倉庫から見つかった、驚くほどねじれた原板
その板は、グループ会社であるヤマガタヤ産業の原板倉庫で、倉庫管理担当の方が見つけました。樹種はミズメザクラ。本来なら非常に美しい木目が特徴の木材ですが、その板はまるで「プロペラ」のように、全体が激しくねじれ切っていました。もちろん、このような状態にならないよう注意して保管はしているのですが、木も生きている以上一定割合ねじれてしまうものも出てしまいます。
通常、ここまで大きな狂いが出てしまうと、製品として使うことは困難です。
「高周波プレス機」による組織の矯正
そこで私たちは、このミズメザクラを「高周波プレス機」にかけ、ねじれをとることにしました。

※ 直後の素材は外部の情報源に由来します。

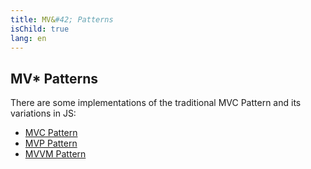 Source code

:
 ```yaml
---
title: MV&#42; Patterns
isChild: true
lang: en
---
```


## MV&#42; Patterns

There are some implementations of the traditional MVC Pattern and its variations in JS: 

* [MVC Pattern](http://addyosmani.com/resources/essentialjsdesignpatterns/book/#detailmvc)
* [MVP Pattern](http://addyosmani.com/resources/essentialjsdesignpatterns/book/#detailmvp)
* [MVVM Pattern](http://addyosmani.com/resources/essentialjsdesignpatterns/book/#detailmvvm)
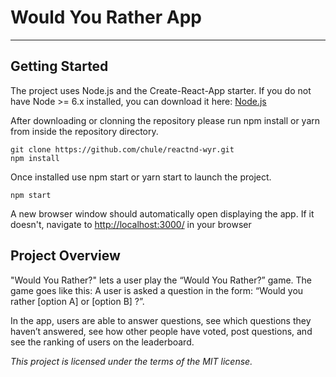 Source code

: # Would You Rather App
---

## Getting Started

The project uses Node.js and the Create-React-App starter.  If you do not have Node >= 6.x installed, you can download it here: [Node.js](https://nodejs.org/en/)

After downloading or clonning the repository please run npm install or yarn from inside the repository directory.
```
git clone https://github.com/chule/reactnd-wyr.git
npm install
```

Once installed use npm start or yarn start to launch the project.
```
npm start
```

A new browser window should automatically open displaying the app.  If it doesn't, navigate to [http://localhost:3000/](http://localhost:3000/) in your browser

## Project Overview

"Would You Rather?" lets a user play the “Would You Rather?” game. The game goes like this: A user is asked a question in the form: “Would you rather [option A] or [option B] ?”. 

In the app, users are able to answer questions, see which questions they haven’t answered, see how other people have voted, post questions, and see the ranking of users on the leaderboard.


*This project is licensed under the terms of the MIT license.* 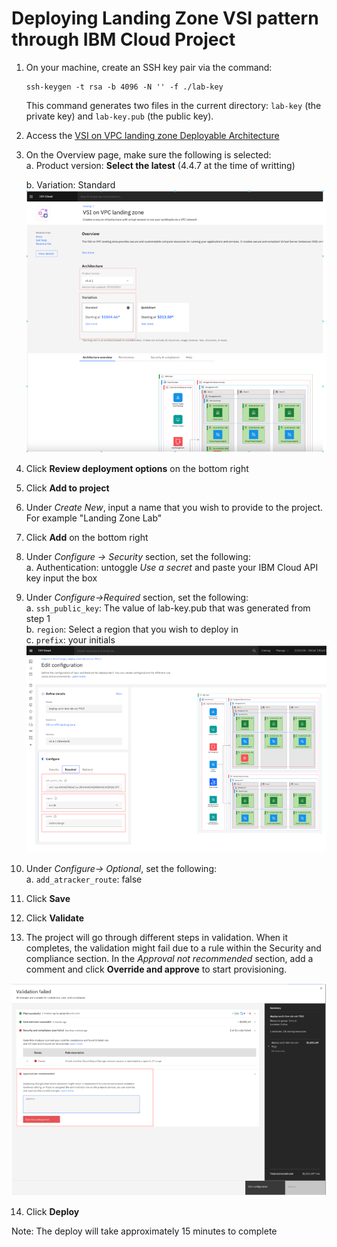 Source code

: # Deploying Landing Zone VSI pattern through IBM Cloud Project

1. On your machine, create an SSH key pair via the command:
   ```
   ssh-keygen -t rsa -b 4096 -N '' -f ./lab-key
   ```
   This command generates two files in the current directory: `lab-key` (the private key) and `lab-key.pub` (the public key).

2. Access the [VSI on VPC landing zone Deployable Architecture](https://cloud.ibm.com/catalog/architecture/deploy-arch-ibm-slz-vsi-ef663980-4c71-4fac-af4f-4a510a9bcf68-global?catalog_query=aHR0cHM6Ly9jbG91ZC5pYm0uY29tL2NhdGFsb2cjcmVmZXJlbmNlX2FyY2hpdGVjdHVyZQ%3D%3D)
3. On the Overview page, make sure the following is selected:\
   a. Product version: **Select the latest** (4.4.7 at the time of writting)

   b. Variation: Standard
   ![Overview page](../images/part-1/10-overview-page.png)
4. Click **Review deployment options** on the bottom right
5. Click **Add to project**
6. Under _Create New_, input a name that you wish to provide to the project. For example "Landing Zone Lab"
7. Click **Add** on the bottom right
8. Under _Configure -> Security_ section, set the following:\
   a. Authentication: untoggle _Use a secret_ and paste your IBM Cloud API key input the box

9. Under _Configure->Required_ section, set the following:\
   a. `ssh_public_key`: The value of lab-key.pub that was generated from step 1\
   b. `region`: Select a region that you wish to deploy in\
   c. `prefix`: your initials
   ![Configuration](../images/part-1/10-configuration.png)

10. Under _Configure-> Optional_, set the following:\
    a. `add_atracker_route`: false
11. Click **Save**
12. Click **Validate**
13. The project will go through different steps in validation. When it completes, the validation might fail due to a rule within the Security and compliance section. In the _Approval not recommended_ section, add a comment and click **Override and approve** to start provisioning.

![Validation](../images/part-1/10-validation.png)

14. Click **Deploy**

Note: The deploy will take approximately 15 minutes to complete
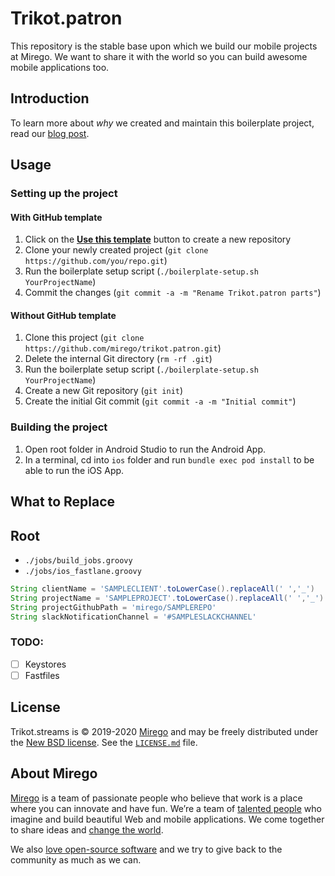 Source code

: # Trikot.patron

This repository is the stable base upon which we build our mobile projects at Mirego.
We want to share it with the world so you can build awesome mobile applications too.

## Introduction

To learn more about _why_ we created and maintain this boilerplate project, read our [blog post](https://shift.mirego.com/en/boilerplate-projects).

## Usage

### Setting up the project

#### With GitHub template

1. Click on the [**Use this template**](https://github.com/mirego/trikot.patron/generate) button to create a new repository
2. Clone your newly created project (`git clone https://github.com/you/repo.git`)
3. Run the boilerplate setup script (`./boilerplate-setup.sh YourProjectName`)
4. Commit the changes (`git commit -a -m "Rename Trikot.patron parts"`)

#### Without GitHub template

1. Clone this project (`git clone https://github.com/mirego/trikot.patron.git`)
2. Delete the internal Git directory (`rm -rf .git`)
3. Run the boilerplate setup script (`./boilerplate-setup.sh YourProjectName`)
4. Create a new Git repository (`git init`)
5. Create the initial Git commit (`git commit -a -m "Initial commit"`)

### Building the project

1. Open root folder in Android Studio to run the Android App.
2. In a terminal, cd into `ios` folder and run `bundle exec pod install` to be able to run the iOS App.

## What to Replace

## Root

- `./jobs/build_jobs.groovy`
- `./jobs/ios_fastlane.groovy`

```groovy
String clientName = 'SAMPLECLIENT'.toLowerCase().replaceAll(' ','_')
String projectName = 'SAMPLEPROJECT'.toLowerCase().replaceAll(' ','_')
String projectGithubPath = 'mirego/SAMPLEREPO'
String slackNotificationChannel = '#SAMPLESLACKCHANNEL'
```

### TODO:

- [ ] Keystores
- [ ] Fastfiles

## License

Trikot.streams is © 2019-2020 [Mirego](https://www.mirego.com) and may be freely distributed under the [New BSD license](http://opensource.org/licenses/BSD-3-Clause). See the [`LICENSE.md`](https://github.com/mirego/trikot.patron/blob/master/LICENSE.md) file.

## About Mirego

[Mirego](https://www.mirego.com) is a team of passionate people who believe that work is a place where you can innovate and have fun. We’re a team of [talented people](https://life.mirego.com) who imagine and build beautiful Web and mobile applications. We come together to share ideas and [change the world](http://www.mirego.org).

We also [love open-source software](https://open.mirego.com) and we try to give back to the community as much as we can.
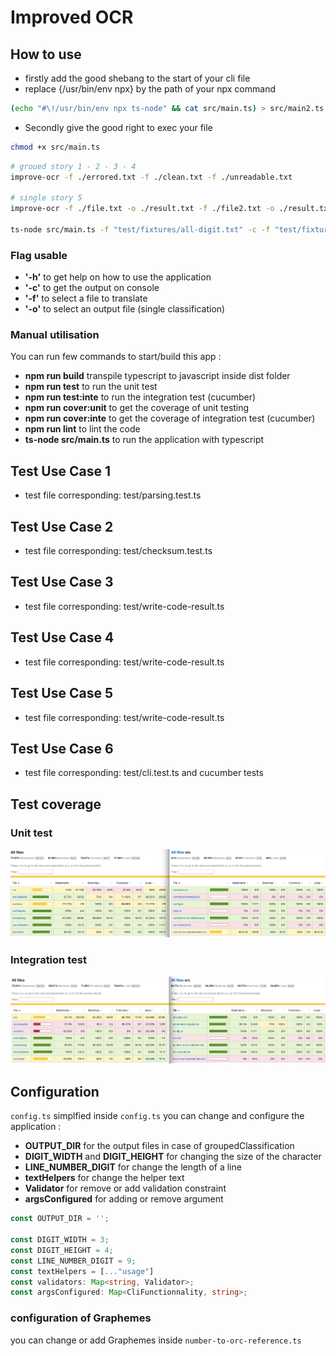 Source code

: # Improved OCR

## How to use

- firstly add the good shebang to the start of your cli file
- replace {/usr/bin/env npx} by the path of your npx command

```zsh
(echo "#\!/usr/bin/env npx ts-node" && cat src/main.ts) > src/main2.ts && mv src/main2.ts src/main.ts
```

- Secondly give the good right to exec your file

```zsh
chmod +x src/main.ts
```

```zsh
# groued story 1 - 2 - 3 - 4
improve-ocr -f ./errored.txt -f ./clean.txt -f ./unreadable.txt

# single story 5
improve-ocr -f ./file.txt -o ./result.txt -f ./file2.txt -o ./result.txt -f ./file3.txt -o ./result.txt

ts-node src/main.ts -f "test/fixtures/all-digit.txt" -c -f "test/fixtures/complete-entries/two-complete-entries.txt"
```

### Flag usable

- **'-h'** to get help on how to use the application
- **'-c'** to get the output on console
- **'-f'** to select a file to translate
- **'-o'** to select an output file (single classification)

### Manual utilisation

You can run few commands to start/build this app :

- **npm run build** transpile typescript to javascript inside dist folder
- **npm run test** to run the unit test
- **npm run test:inte** to run the integration test (cucumber)
- **npm run cover:unit** to get the coverage of unit testing
- **npm run cover:inte** to get the coverage of integration test (cucumber)
- **npm run lint** to lint the code
- **ts-node src/main.ts** to run the application with typescript

## Test Use Case 1

- test file corresponding: test/parsing.test.ts

## Test Use Case 2

- test file corresponding: test/checksum.test.ts

## Test Use Case 3

- test file corresponding: test/write-code-result.ts

## Test Use Case 4

- test file corresponding: test/write-code-result.ts

## Test Use Case 5

- test file corresponding: test/write-code-result.ts

## Test Use Case 6

- test file corresponding: test/cli.test.ts and cucumber tests

## Test coverage

### Unit test

![report nyc unit](docs/assets/converage-untaire.png)

### Integration test

![report nyc inte](docs/assets/coverage-integration.png)

## Configuration

`config.ts` simplfied
inside `config.ts` you can change and configure the application :

- **OUTPUT_DIR** for the output files in case of groupedClassification
- **DIGIT_WIDTH** and **DIGIT_HEIGHT** for changing the size of the character
- **LINE_NUMBER_DIGIT** for change the length of a line
- **textHelpers** for change the helper text
- **Validator** for remove or add validation constraint
- **argsConfigured** for adding or remove argument

```ts
const OUTPUT_DIR = '';

const DIGIT_WIDTH = 3;
const DIGIT_HEIGHT = 4;
const LINE_NUMBER_DIGIT = 9;
const textHelpers = [..."usage"]
const validators: Map<string, Validator>;
const argsConfigured: Map<CliFunctionnality, string>;
```

### configuration of Graphemes

you can change or add Graphemes inside `number-to-orc-reference.ts`
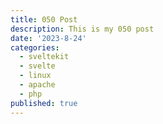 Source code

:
 ```yaml
---
title: 050 Post
description: This is my 050 post
date: '2023-8-24'
categories:
  - sveltekit
  - svelte
  - linux
  - apache
  - php
published: true
---
```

高周波プレスとは、板に圧力をかけながら電磁波を照射し、木の組織を内部から直接加熱する技術です。これにより、木材内部の水分バランスを均一に整えながら、木に蓄積されている「応力(木が曲がろうとする力)」をじわじわと抜いていきます。
ビフォー・アフター:驚きの変化



ご覧の通り、以前は地面に置いても勝手に浮き上がってしまうほどのねじれがありました。


そしてこちらが、プレス加工を終えた後の姿です。あんなに激しかったねじれが解消され、通常の原板と同じように「レベル出し(平らに削る作業)」ができる状態までまっすぐになりました。
機械の力と、工場長の絶妙な技
この劇的な変化には、最新の機械の力はもちろん欠かせません。しかし、ただプレスすれば良いというわけではありません。
木の個性を見極め、かつ確実にねじれを直すために「どの程度の力で、どれくらいの間圧をかけるか」。その微細な調整を行った工場長の熟練の技があってこそ、このミズメザクラは再びつかえるようになりました。
この板がこれからどうなるのか、今から楽しみです。